── SOURCE DATA

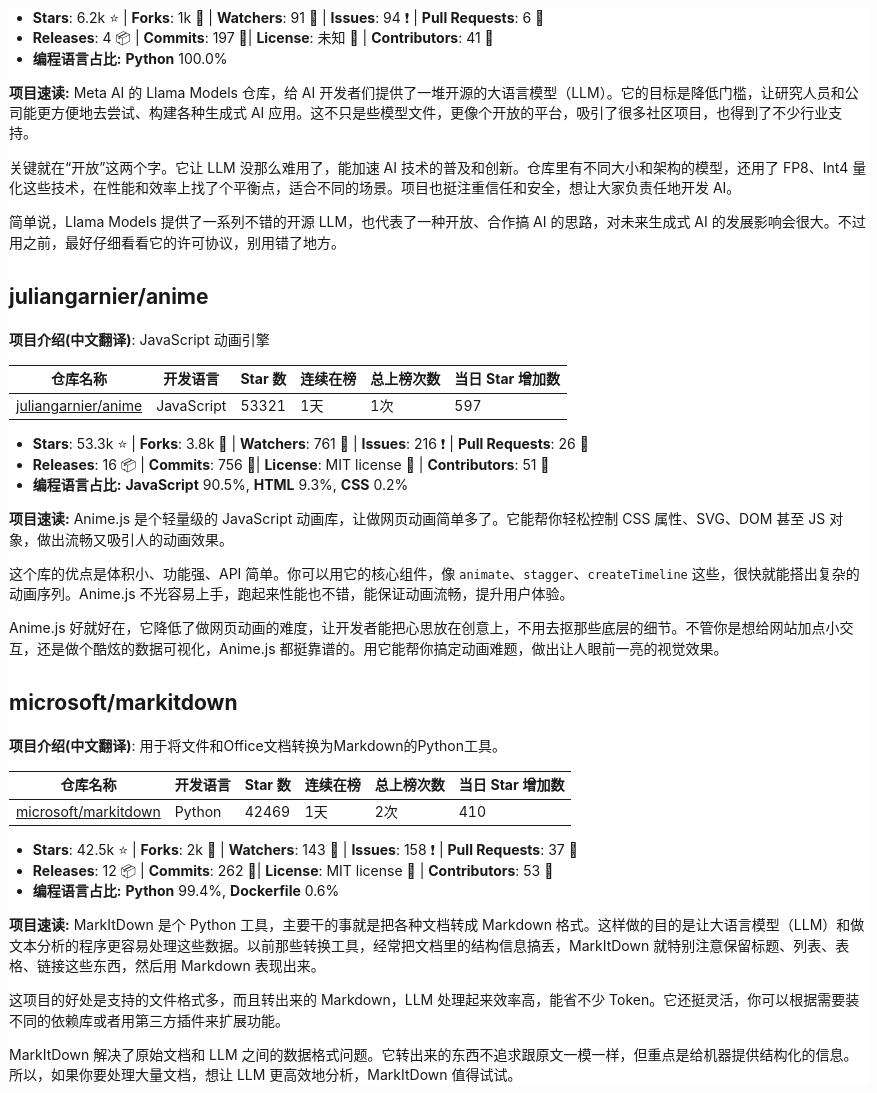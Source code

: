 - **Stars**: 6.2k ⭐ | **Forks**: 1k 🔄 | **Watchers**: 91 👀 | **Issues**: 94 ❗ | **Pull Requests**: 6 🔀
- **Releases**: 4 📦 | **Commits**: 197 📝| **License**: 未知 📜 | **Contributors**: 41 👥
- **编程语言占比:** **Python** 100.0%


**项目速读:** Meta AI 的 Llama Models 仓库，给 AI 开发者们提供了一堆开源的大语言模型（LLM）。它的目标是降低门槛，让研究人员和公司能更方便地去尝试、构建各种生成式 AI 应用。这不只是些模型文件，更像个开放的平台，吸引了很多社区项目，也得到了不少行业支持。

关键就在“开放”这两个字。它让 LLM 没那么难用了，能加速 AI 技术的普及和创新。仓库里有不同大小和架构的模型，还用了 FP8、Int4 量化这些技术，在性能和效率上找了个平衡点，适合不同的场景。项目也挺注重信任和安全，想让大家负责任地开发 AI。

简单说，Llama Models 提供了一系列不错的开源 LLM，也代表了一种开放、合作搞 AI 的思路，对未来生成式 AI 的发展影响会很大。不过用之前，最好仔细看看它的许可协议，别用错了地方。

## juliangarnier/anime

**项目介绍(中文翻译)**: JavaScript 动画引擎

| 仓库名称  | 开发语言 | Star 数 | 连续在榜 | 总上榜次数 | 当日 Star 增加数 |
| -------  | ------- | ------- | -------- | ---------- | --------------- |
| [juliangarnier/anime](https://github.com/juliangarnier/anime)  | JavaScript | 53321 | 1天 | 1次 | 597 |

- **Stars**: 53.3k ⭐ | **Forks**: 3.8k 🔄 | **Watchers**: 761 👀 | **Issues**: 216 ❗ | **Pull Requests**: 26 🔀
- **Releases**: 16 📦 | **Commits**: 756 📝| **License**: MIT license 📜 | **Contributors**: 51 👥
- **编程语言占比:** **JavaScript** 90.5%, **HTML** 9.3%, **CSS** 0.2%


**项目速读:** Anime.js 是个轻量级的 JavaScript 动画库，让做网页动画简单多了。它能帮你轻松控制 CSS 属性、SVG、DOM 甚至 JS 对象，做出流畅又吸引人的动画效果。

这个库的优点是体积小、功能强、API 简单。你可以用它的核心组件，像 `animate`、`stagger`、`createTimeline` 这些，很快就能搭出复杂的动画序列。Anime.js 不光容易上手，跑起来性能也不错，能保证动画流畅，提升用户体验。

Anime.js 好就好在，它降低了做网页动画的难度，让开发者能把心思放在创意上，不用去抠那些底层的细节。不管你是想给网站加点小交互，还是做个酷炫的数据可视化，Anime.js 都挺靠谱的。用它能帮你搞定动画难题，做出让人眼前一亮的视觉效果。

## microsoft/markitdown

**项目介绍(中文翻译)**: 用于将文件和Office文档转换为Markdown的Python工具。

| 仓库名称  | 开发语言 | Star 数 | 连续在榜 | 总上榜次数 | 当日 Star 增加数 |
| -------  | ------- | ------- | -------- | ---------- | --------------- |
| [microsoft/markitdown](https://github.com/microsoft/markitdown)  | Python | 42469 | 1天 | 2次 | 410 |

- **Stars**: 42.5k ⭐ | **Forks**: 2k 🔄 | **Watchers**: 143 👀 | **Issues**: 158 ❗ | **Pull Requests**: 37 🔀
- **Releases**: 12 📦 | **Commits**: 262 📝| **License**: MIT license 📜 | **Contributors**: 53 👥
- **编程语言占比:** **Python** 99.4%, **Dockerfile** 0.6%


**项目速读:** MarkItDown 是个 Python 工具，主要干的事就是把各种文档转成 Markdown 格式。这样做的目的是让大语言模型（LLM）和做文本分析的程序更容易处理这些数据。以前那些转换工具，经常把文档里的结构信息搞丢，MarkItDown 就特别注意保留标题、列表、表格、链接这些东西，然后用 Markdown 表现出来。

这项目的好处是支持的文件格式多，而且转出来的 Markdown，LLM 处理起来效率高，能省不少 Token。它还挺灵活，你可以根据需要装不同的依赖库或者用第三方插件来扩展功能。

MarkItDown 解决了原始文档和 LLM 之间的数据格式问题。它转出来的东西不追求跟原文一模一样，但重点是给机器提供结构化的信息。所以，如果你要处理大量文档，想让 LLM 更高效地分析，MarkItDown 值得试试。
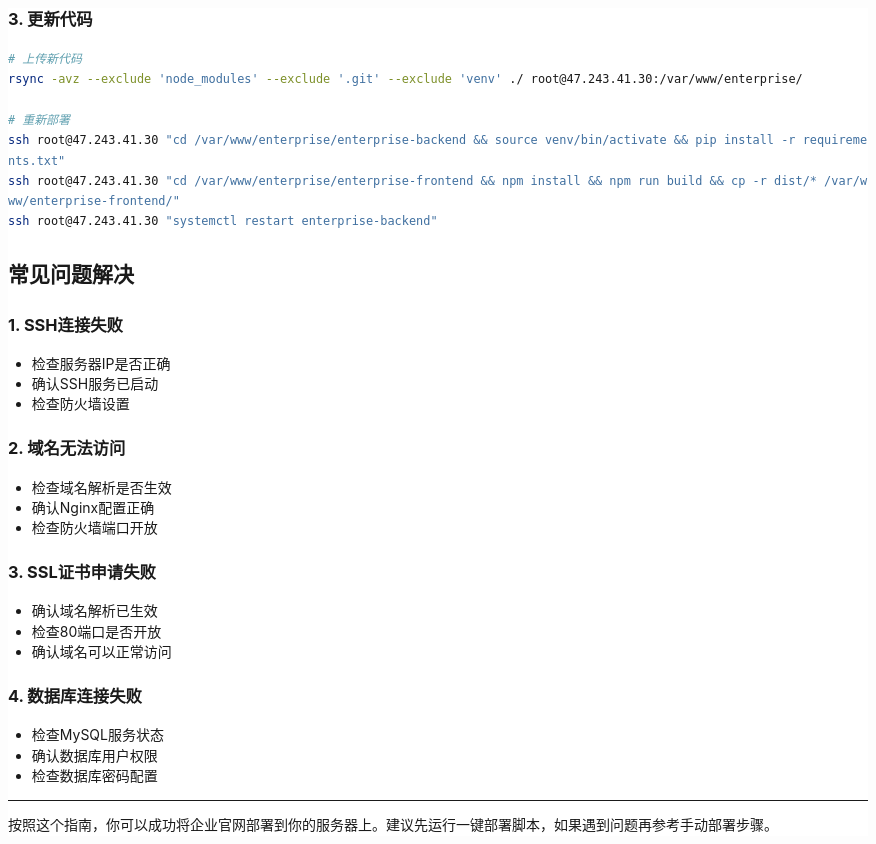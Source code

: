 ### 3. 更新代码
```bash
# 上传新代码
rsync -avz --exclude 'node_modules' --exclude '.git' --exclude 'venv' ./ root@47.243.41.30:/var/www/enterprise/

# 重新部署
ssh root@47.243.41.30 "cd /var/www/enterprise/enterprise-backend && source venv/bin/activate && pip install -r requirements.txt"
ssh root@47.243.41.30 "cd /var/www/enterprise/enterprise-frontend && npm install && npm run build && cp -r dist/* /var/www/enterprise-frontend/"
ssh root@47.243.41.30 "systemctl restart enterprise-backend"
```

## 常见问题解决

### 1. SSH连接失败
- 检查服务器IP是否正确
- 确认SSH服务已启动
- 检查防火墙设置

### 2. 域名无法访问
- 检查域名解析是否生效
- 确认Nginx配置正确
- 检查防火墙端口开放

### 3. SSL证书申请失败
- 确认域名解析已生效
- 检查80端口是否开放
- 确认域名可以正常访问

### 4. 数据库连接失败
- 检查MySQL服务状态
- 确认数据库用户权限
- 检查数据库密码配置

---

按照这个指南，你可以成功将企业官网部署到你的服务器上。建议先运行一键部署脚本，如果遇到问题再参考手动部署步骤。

────

> [AIM OF THE TASK]:
From the data above, copy each line that has the string "JavaScript".

> [OUTPUT FOR THIS TASK]:
**项目介绍(中文翻译)**: JavaScript 动画引擎
| [juliangarnier/anime](https://github.com/juliangarnier/anime)  | JavaScript | 53321 | 1天 | 1次 | 597 |
- **编程语言占比:** **JavaScript** 90.5%, **HTML** 9.3%, **CSS** 0.2%
**项目速读:** Anime.js 是个轻量级的 JavaScript 动画库，让做网页动画简单多了。它能帮你轻松控制 CSS 属性、SVG、DOM 甚至 JS 对象，做出流畅又吸引人的动画效果。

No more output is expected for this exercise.